Another unusual feature of CT103 is its relatively low binding affinity (10 nM), which the authors have usefully compared with that of bb2121. CT103 has a slower on-rate, and both binders have similarly fast off-rates compared with the CD19 binder in tisagenlecleucel and axicabtagene ciloleucel (ie, FMC63).6  The association between binding affinity and clinical outcomes is still uncertain and is likely to be target and context dependent. In CD19, a lower-affinity CAR has been associated with improved persistence in pediatric ALL6  in which the authors postulated that a faster off-rate may facilitate serial triggering. More work is needed to define the binding kinetics that may influence the efficacy of BCMA CARs.

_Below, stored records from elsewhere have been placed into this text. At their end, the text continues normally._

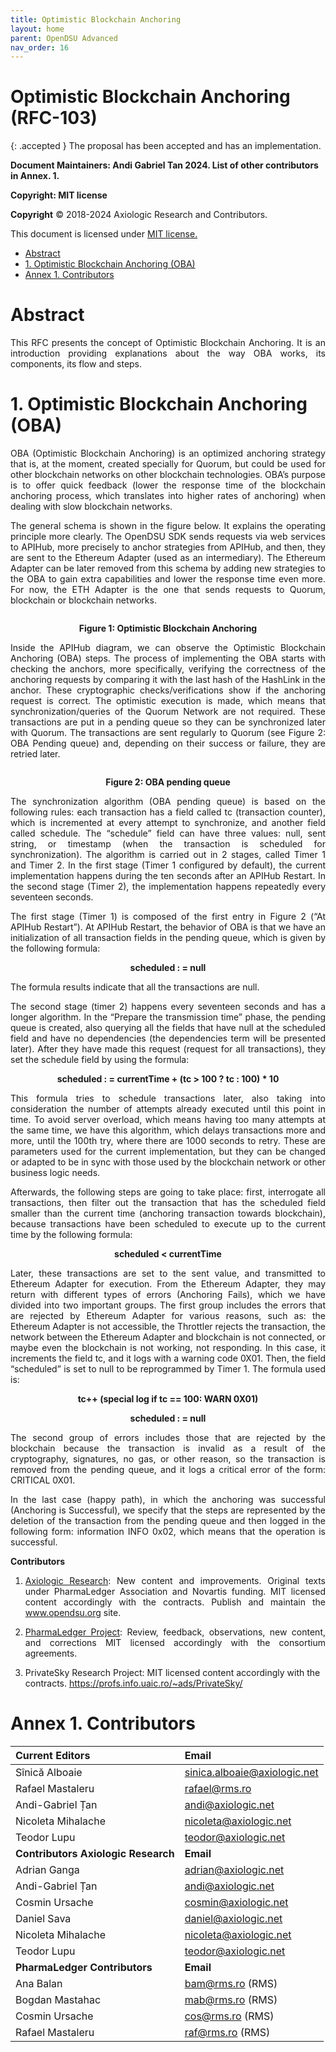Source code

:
 ```yaml
---
title: Optimistic Blockchain Anchoring 
layout: home
parent: OpenDSU Advanced
nav_order: 16
---
```

<style>
  /* Styles for the modal */
  .modal {
    display: none;
    position: fixed;
    z-index: 1;
    left: 0;
    top: 0;
    width: 100%;
    height: 100%;
    overflow: auto;
    background-color: rgba(0,0,0,0.9);
  }

  /* Modal content */
  .modal-content {
    margin: auto;
    display: block;
    max-width: 90%;
    max-height: 90%;
  }

  /* Close button */
  .close {
    position: absolute;
    top: 15px;
    right: 35px;
    color: #f1f1f1;
    font-size: 40px;
    font-weight: bold;
    transition: 0.3s;
  }

  .close:hover,
  .close:focus {
    color: #bbb;
    text-decoration: none;
    cursor: pointer;
  }
</style>
<body>

<div id="myModal" class="modal" onclick="closeModal()">
  <span class="close" onclick="event.stopPropagation(); closeModal()">&times;</span>
  <img class="modal-content" id="img01" onclick="event.stopPropagation()">
</div>

<script>
function openModal(imgSrc) {
  var modal = document.getElementById("myModal");
  var modalImg = document.getElementById("img01");
  modal.style.display = "block";
  modalImg.src = imgSrc;
}

function closeModal() {
  var modal = document.getElementById("myModal");
  modal.style.display = "none";
}
</script>

</body>


# **Optimistic Blockchain Anchoring (RFC-103)**


{: .accepted }
The proposal has been accepted and has an implementation.


**Document Maintainers: Andi Gabriel Tan 2024. List of other contributors in Annex. 1.**

**Copyright: MIT license**

 **Copyright** © 2018-2024 Axiologic Research and Contributors.

This document is licensed under [MIT license.](https://en.wikipedia.org/wiki/MIT_License)
 
<!-- TOC -->
* [Abstract](#abstract)
* [1. Optimistic Blockchain Anchoring (OBA)](#1-optimistic-blockchain-anchoring-oba)
* [Annex 1. Contributors](#annex-1-contributors)
<!-- TOC -->


# **Abstract**

<p style='text-align: justify;'>This RFC presents the concept of Optimistic Blockchain Anchoring. It is an introduction providing explanations about the way OBA works, its components, its flow and steps.
</p>

# **1. Optimistic Blockchain Anchoring (OBA)**

<p style='text-align: justify;'>OBA (Optimistic Blockchain Anchoring) is an optimized anchoring strategy that is, at the moment, created specially for Quorum, but could be used for other blockchain networks on other blockchain technologies. OBA’s purpose is to offer quick feedback (lower the response time of the blockchain anchoring process, which translates into higher rates of anchoring) when dealing with slow blockchain networks.
</p>

<p style='text-align: justify;'>The general schema is shown in the figure below. It explains the operating principle more clearly. The OpenDSU SDK sends requests via web services to APIHub, more precisely to anchor strategies from APIHub, and then, they are sent to the Ethereum Adapter (used as an intermediary). The Ethereum Adapter can be later removed from this schema by adding new strategies to the OBA to gain extra capabilities and lower the response time even more. For now, the ETH Adapter is the one that sends requests to Quorum, blockchain or blockchain networks.
</p>


<div style="display: flex; justify-content: center;">
  <img 
    alt="" 
    src="https://docs.google.com/drawings/d/e/2PACX-1vQe1azoQQoYH8f_cqJGyd8Jt3A6bAZvX3ol8ax7gC6HBPB_uSFH15JgCNUmJ04bXoUYh1NCXfp4-xJa/pub?w=1247&h=422" 
    class="imgMain" 
    style="max-width: 100%; cursor: pointer; transition: max-width 0.3s ease-in-out;"
    onclick="openModal(this.src)"
    title="Click to Zoom"
  />
</div>
<p style='text-align: center;'><b>Figure 1: Optimistic Blockchain Anchoring</b></p>

<p style='text-align: justify;'>Inside the APIHub diagram, we can observe the Optimistic Blockchain Anchoring (OBA) steps. The process of implementing the OBA starts with checking the anchors, more specifically, verifying the correctness of the anchoring requests by comparing it with the last hash of the HashLink in the anchor. These cryptographic checks/verifications show if the anchoring request is correct. The optimistic execution is made, which means that synchronization/queries of the Quorum Network are not required. These transactions are put in a pending queue so they can be synchronized later with Quorum. The transactions are sent regularly to Quorum (see Figure 2: OBA Pending queue) and, depending on their success or failure, they are retried later.
</p>


<div style="display: flex; justify-content: center;">
  <img 
    alt="" 
    src="https://docs.google.com/drawings/d/e/2PACX-1vQ7vyU-Gzu7-m3Ckbypb7LHc-L9mWibteEZZXd7sd5y016yx-B1fTBQslUGXOrPqNzCvokwqnapjjW1/pub?w=1650&h=1055" 
    class="imgMain" 
    style="max-width: 100%; cursor: pointer; transition: max-width 0.3s ease-in-out;"
    onclick="openModal(this.src)"
    title="Click to Zoom"
  />
</div>

<p style='text-align: center;'><b>Figure 2: OBA pending queue</b></p>



<p style='text-align: justify;'>The synchronization algorithm (OBA pending queue) is based on the following rules: each transaction has a field called tc (transaction counter), which is incremented at every attempt to synchronize, and another field called schedule. The “schedule” field can have three values: null, sent string, or timestamp (when the transaction is scheduled for synchronization). The algorithm is carried out in 2 stages, called Timer 1 and Timer 2. In the first stage (Timer 1 configured by default), the current implementation happens during the ten seconds after an APIHub Restart. In the second stage (Timer 2), the implementation happens repeatedly every seventeen seconds.
</p>

<p style='text-align: justify;'>The first stage (Timer 1) is composed of the first entry in Figure 2 (“At APIHub Restart”). At APIHub Restart, the behavior of OBA is that we have an initialization of all transaction fields in the pending queue, which is given by the following formula:
</p>

<p style="text-align:center"> <b>scheduled : = null</b></p>


<p style='text-align: justify;'>The formula results indicate that all the transactions are null.</p>

<p style='text-align: justify;'>The second stage (timer 2) happens every seventeen seconds and has a longer algorithm. In the “Prepare the transmission time” phase, the pending queue is created, also querying all the fields that have null at the scheduled field and have no dependencies (the dependencies term will be presented later). After they have made this request (request for all transactions), they set the schedule field by using the formula:
</p>

<p style="text-align:center"> <b>scheduled : = currentTime + (tc > 100 ? tc : 100) * 10</b></p>


<p style='text-align: justify;'>This formula tries to schedule transactions later, also taking into consideration the number of attempts already executed until this point in time. To avoid server overload, which means having too many attempts at the same time, we have this algorithm, which delays transactions more and more, until the 100th try, where there are 1000 seconds to retry. These are parameters used for the current implementation, but they can be changed or adapted to be in sync with those used by the blockchain network or other business logic needs.
</p>

<p style='text-align: justify;'>Afterwards, the following steps are going to take place: first, interrogate all transactions, then filter out the transaction that has the scheduled field smaller than the current time (anchoring transaction towards blockchain), because transactions have been scheduled to execute up to the current time by the following formula:
</p>

<p style="text-align:center"> <b>scheduled < currentTime</b></p>


<p style='text-align: justify;'>Later, these transactions are set to the sent value, and transmitted to Ethereum Adapter for execution. From the Ethereum Adapter, they may return with different types of errors (Anchoring Fails), which we have divided into two important groups. The first group includes the errors that are rejected by Ethereum Adapter for various reasons, such as: the Ethereum Adapter is not accessible, the Throttler rejects the transaction, the network between the Ethereum Adapter and blockchain is not connected, or maybe even the blockchain is not working, not responding. In this case, it increments the field tc, and it logs with a warning code 0X01. Then, the field “scheduled” is set to null to be reprogrammed by Timer 1. The formula used is:
</p>

<p style="text-align:center"> <b>tc++ (special log if tc == 100: WARN 0X01)</b></p>

<p style="text-align:center"> <b>scheduled : = null</b></p>


<p style='text-align: justify;'>The second group of errors includes those that are rejected by the blockchain because the transaction is invalid as a result of the cryptography, signatures, no gas, or other reason, so the transaction is removed from the pending queue, and it logs a critical error of the form: CRITICAL 0X01.
</p>

<p style='text-align: justify;'>In the last case (happy path), in which the anchoring was successful (Anchoring is Successful), we specify that the steps are represented by the deletion of the transaction from the pending queue and then logged in the following form: information INFO 0x02, which means that the operation is successful.
</p>




**Contributors**

1. <p style='text-align: justify;'><a href="https://www.axiologic.net/">Axiologic Research</a>: New content and improvements. Original texts under PharmaLedger Association and Novartis funding. MIT licensed content accordingly with the contracts. Publish and maintain the <a href="https://www.opendsu.org/">www.opendsu.org</a> site.

2. <p style='text-align: justify;'><a href="https://pharmaledger.org/">PharmaLedger Project</a>: Review, feedback, observations, new content, and corrections MIT licensed accordingly with the consortium agreements.

3. PrivateSky Research Project: MIT licensed content accordingly with the contracts. 
<a href="https://profs.info.uaic.ro/~ads/PrivateSky/"> https://profs.info.uaic.ro/~ads/PrivateSky/</a>





# **Annex 1. Contributors**

| **Current Editors**                 | **Email**                                |
|:------------------------------------|:-----------------------------------------|
| Sînică Alboaie                      | sinica.alboaie@axiologic.net             |
| Rafael Mastaleru                    | rafael@rms.ro                            |
| Andi-Gabriel Țan                    | andi@axiologic.net                       |
| Nicoleta Mihalache                  | nicoleta@axiologic.net                   |
| Teodor Lupu                         | teodor@axiologic.net                     |
| **Contributors Axiologic Research** | **Email**                                |
| Adrian Ganga                        | adrian@axiologic.net                     |
| Andi-Gabriel Țan                    | andi@axiologic.net                       |
| Cosmin Ursache                      | cosmin@axiologic.net                     |
| Daniel Sava                         | daniel@axiologic.net                     |
| Nicoleta Mihalache                  | nicoleta@axiologic.net                   |
| Teodor Lupu                         | teodor@axiologic.net                     |
| **PharmaLedger Contributors**       | **Email**                                |
| Ana Balan                           | bam@rms.ro (RMS)                         |
| Bogdan Mastahac                     | mab@rms.ro (RMS)                         |
| Cosmin Ursache                      | cos@rms.ro (RMS)                         |
| Rafael Mastaleru                    | raf@rms.ro (RMS)                         |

Unusually, this study enrolled 4 patients who had previously been treated with a murine BCMA CAR. CT103 expanded in all 4 patients, and in 3 of them, there was transient and low-level expansion of the murine BCMA CAR construct after lymphodepletion. This indicates that undetectable levels of CAR T cells can remain at disease relapse with antigen-positive disease, but they are likely to be exhausted or terminally differentiated. This further underlines the importance of defining the drivers of disease control in terms of CAR manufacture or in the tumor niche.

This trial also illustrates the possibility of retreatment with CAR therapy in MM. Greater understanding of the determinants of relapse and treatment failure will afford a rational approach to re-treatment. For example, Wang et al did detect CT103 targeting antibodies, and with the global availability of CAR constructs that encode humanized and various xenogeneic tumor binders, we may soon be in a position to offer CAR re-treatment selected on the basis of immune response to previous therapy.

More widely, we are witnessing rapid developments in MM CAR T-cell therapy. We await maturity of promising but early data from an increasing number of MM CARs jostling for a spot on the global landscape, some of which may achieve persistence to rival CT103.9  A confusing array of augmentation strategies are also under investigation, including enhanced T-cell engineering, coadministration with immune modulators such as immunomodulatory drugs, and checkpoint blockade. Enhancement of bb2121 with PI3K inhibition skews effector T-cell memory phenotype, favoring long-term persistence which may exceed that described for CT103.10  But before considering augmentation strategies, the recent report of delayed neurotoxicity in the CARTITUDE-1 study5  reminds us that the ideal BCMA CAR that can provide the platform for such strategies to maximize this treatment of MM has yet to be established. CT103 thus enters a rather crowded field but is a welcome addition for its report of increased persistence and contribution to the discussion surrounding the prospect of retreatment.

Conflict-of-interest disclosure: L.S.H.L. received research funding from Autolus Therapeutics. K.L.Y. has stock in Autolus Therapeutics and received research funding from Janssen Pharmaceuticals, Bristol Myers Squibb, and Sanofi.